Le seul homme vivant de sa famille, son oncle Mustafa, a été très vite envoyé aux
Etats-Unis d'Amérique, pour l'éloigner de ce que ces femmes prennent pour une malédiction (la disparition prématurée de chaque élément masculin de la famille).
Asya est toute entière révolte, "si pleine de rage ma douce" comme lui dit son amant, cruelle aussi, comme sa mère, le mouton à cinq pattes de la famille sur laquelle s'ouvre le roman ; désarmante, et désarmée dès lors qu'on lui refuse le conflit. Elle se veut nihiliste, elle qui l'est si peu. Elle aime la musique. Enfin, la musique de Johnny Cash seulement, si désespérante qu'elle justifie ses états d'âme et l'idée qu'elle se fait de la vie.
Armanoush / Amy a 21 ans.
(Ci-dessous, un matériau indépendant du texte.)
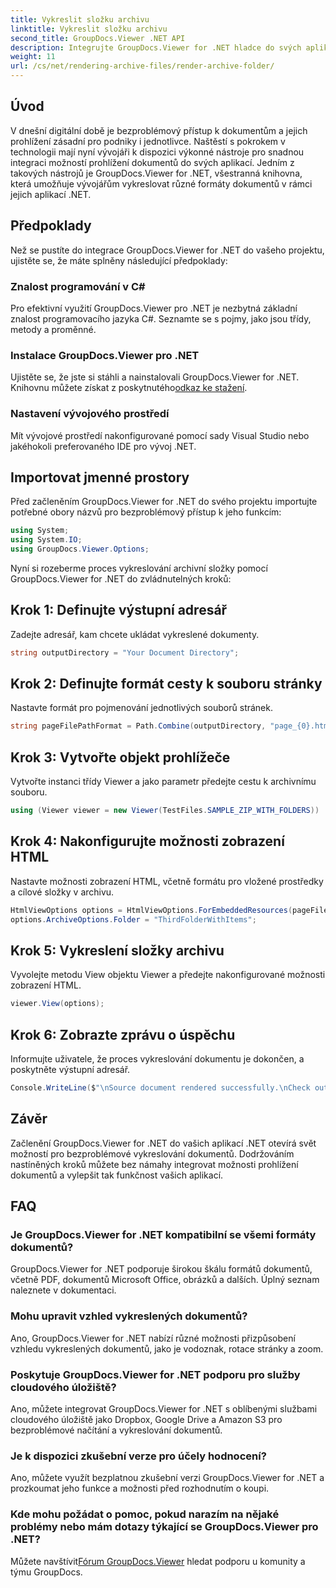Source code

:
 ```yaml
---
title: Vykreslit složku archivu
linktitle: Vykreslit složku archivu
second_title: GroupDocs.Viewer .NET API
description: Integrujte GroupDocs.Viewer for .NET hladce do svých aplikací .NET pro efektivní vykreslování a prohlížení dokumentů.
weight: 11
url: /cs/net/rendering-archive-files/render-archive-folder/
---
```

## Úvod
V dnešní digitální době je bezproblémový přístup k dokumentům a jejich prohlížení zásadní pro podniky i jednotlivce. Naštěstí s pokrokem v technologii mají nyní vývojáři k dispozici výkonné nástroje pro snadnou integraci možností prohlížení dokumentů do svých aplikací. Jedním z takových nástrojů je GroupDocs.Viewer for .NET, všestranná knihovna, která umožňuje vývojářům vykreslovat různé formáty dokumentů v rámci jejich aplikací .NET.
## Předpoklady
Než se pustíte do integrace GroupDocs.Viewer for .NET do vašeho projektu, ujistěte se, že máte splněny následující předpoklady:
### Znalost programování v C#
Pro efektivní využití GroupDocs.Viewer pro .NET je nezbytná základní znalost programovacího jazyka C#. Seznamte se s pojmy, jako jsou třídy, metody a proměnné.
### Instalace GroupDocs.Viewer pro .NET
Ujistěte se, že jste si stáhli a nainstalovali GroupDocs.Viewer for .NET. Knihovnu můžete získat z poskytnutého[odkaz ke stažení](https://releases.groupdocs.com/viewer/net/).
### Nastavení vývojového prostředí
Mít vývojové prostředí nakonfigurované pomocí sady Visual Studio nebo jakéhokoli preferovaného IDE pro vývoj .NET.

## Importovat jmenné prostory
Před začleněním GroupDocs.Viewer for .NET do svého projektu importujte potřebné obory názvů pro bezproblémový přístup k jeho funkcím:
```csharp
using System;
using System.IO;
using GroupDocs.Viewer.Options;
```

Nyní si rozeberme proces vykreslování archivní složky pomocí GroupDocs.Viewer for .NET do zvládnutelných kroků:
## Krok 1: Definujte výstupní adresář
Zadejte adresář, kam chcete ukládat vykreslené dokumenty.
```csharp
string outputDirectory = "Your Document Directory";
```
## Krok 2: Definujte formát cesty k souboru stránky
Nastavte formát pro pojmenování jednotlivých souborů stránek.
```csharp
string pageFilePathFormat = Path.Combine(outputDirectory, "page_{0}.html");
```
## Krok 3: Vytvořte objekt prohlížeče
Vytvořte instanci třídy Viewer a jako parametr předejte cestu k archivnímu souboru.
```csharp
using (Viewer viewer = new Viewer(TestFiles.SAMPLE_ZIP_WITH_FOLDERS))
```
## Krok 4: Nakonfigurujte možnosti zobrazení HTML
Nastavte možnosti zobrazení HTML, včetně formátu pro vložené prostředky a cílové složky v archivu.
```csharp
HtmlViewOptions options = HtmlViewOptions.ForEmbeddedResources(pageFilePathFormat);
options.ArchiveOptions.Folder = "ThirdFolderWithItems";
```
## Krok 5: Vykreslení složky archivu
Vyvolejte metodu View objektu Viewer a předejte nakonfigurované možnosti zobrazení HTML.
```csharp
viewer.View(options);
```
## Krok 6: Zobrazte zprávu o úspěchu
Informujte uživatele, že proces vykreslování dokumentu je dokončen, a poskytněte výstupní adresář.
```csharp
Console.WriteLine($"\nSource document rendered successfully.\nCheck output in {outputDirectory}.");
```

## Závěr
Začlenění GroupDocs.Viewer for .NET do vašich aplikací .NET otevírá svět možností pro bezproblémové vykreslování dokumentů. Dodržováním nastíněných kroků můžete bez námahy integrovat možnosti prohlížení dokumentů a vylepšit tak funkčnost vašich aplikací.
## FAQ
### Je GroupDocs.Viewer for .NET kompatibilní se všemi formáty dokumentů?
GroupDocs.Viewer for .NET podporuje širokou škálu formátů dokumentů, včetně PDF, dokumentů Microsoft Office, obrázků a dalších. Úplný seznam naleznete v dokumentaci.
### Mohu upravit vzhled vykreslených dokumentů?
Ano, GroupDocs.Viewer for .NET nabízí různé možnosti přizpůsobení vzhledu vykreslených dokumentů, jako je vodoznak, rotace stránky a zoom.
### Poskytuje GroupDocs.Viewer for .NET podporu pro služby cloudového úložiště?
Ano, můžete integrovat GroupDocs.Viewer for .NET s oblíbenými službami cloudového úložiště jako Dropbox, Google Drive a Amazon S3 pro bezproblémové načítání a vykreslování dokumentů.
### Je k dispozici zkušební verze pro účely hodnocení?
Ano, můžete využít bezplatnou zkušební verzi GroupDocs.Viewer for .NET a prozkoumat jeho funkce a možnosti před rozhodnutím o koupi.
### Kde mohu požádat o pomoc, pokud narazím na nějaké problémy nebo mám dotazy týkající se GroupDocs.Viewer pro .NET?
 Můžete navštívit[Fórum GroupDocs.Viewer](https://forum.groupdocs.com/c/viewer/9) hledat podporu u komunity a týmu GroupDocs.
Elle est arménienne-américaine selon ses propres mots. Elle vit aux EUA, partagée entre son père - fils de la diaspora arménienne-, et sa mère, une américaine du cru, divorcés quand elle avait l'âge de porter des couches-culottes.
Partagée physiquement entre l'
Arizona et
San Francisco. Partagée dans son être entre Armanoush l'arménienne et Amy l'américaine.
Détail important : sa mère a épousé en secondes noces Mustafa, l'oncle d'Asya.
Elle aime les livres dans lesquels elle se réfugie ; trop belle pour être l'amie et la confidente de ces messieurs, trop fine et intelligente pour n'être qu'amante.
Armanoush / Amy décide, à l'insu de ses familles, de se rendre à
Istanbul, à la découverte du passé familial. Des amis forumistes la mettent en garde, tout en plaçant leurs espoirs dans ce voyage ("tu seras notre correspondante de guerre").
Naturellement, elle est accueillie dans la famille d'Asya.
Et quand Asya et Armanoush se rencontrent, elles devisent du monde, des hommes, du passé, de l'avenir, en buvant du thé et du coca, en regardant les cargos russes glisser sur le
Bosphore...
Et dans ce passé, bien sûr, il y a 1915, le génocide. Mais E. Shafak, tout en reconnaissant les faits, ne juge pas les hommes. Elle confronte deux regards, deux mémoires. Celle d'Armanoush, dont le présent se nourrit d'une histoire multiséculaire ; celle d'Asya pour qui l'histoire a commencé en 1923 et qui refuse même de remonter le fil du temps au-delà du jour de sa naissance (ignorant jusqu'à l'identité de son père, comment pourrait-elle s'identifier dans une nation ?).
Terrain glissant, mais abordé avec un sensibilité hors-normes, parce qu'il y a au départ la reconnaissance et l'acceptation de l'existence de deux paradigmes... qui se tournent le dos.
La première partie du roman brosse les portraits de ces femmes (surtout), des rares hommes (aussi), avant la rencontre de ces deux jeunes femmes.
Des personnages douloureux, fragiles, sensibles, vulnérables derrière leurs attitudes si péremptoires.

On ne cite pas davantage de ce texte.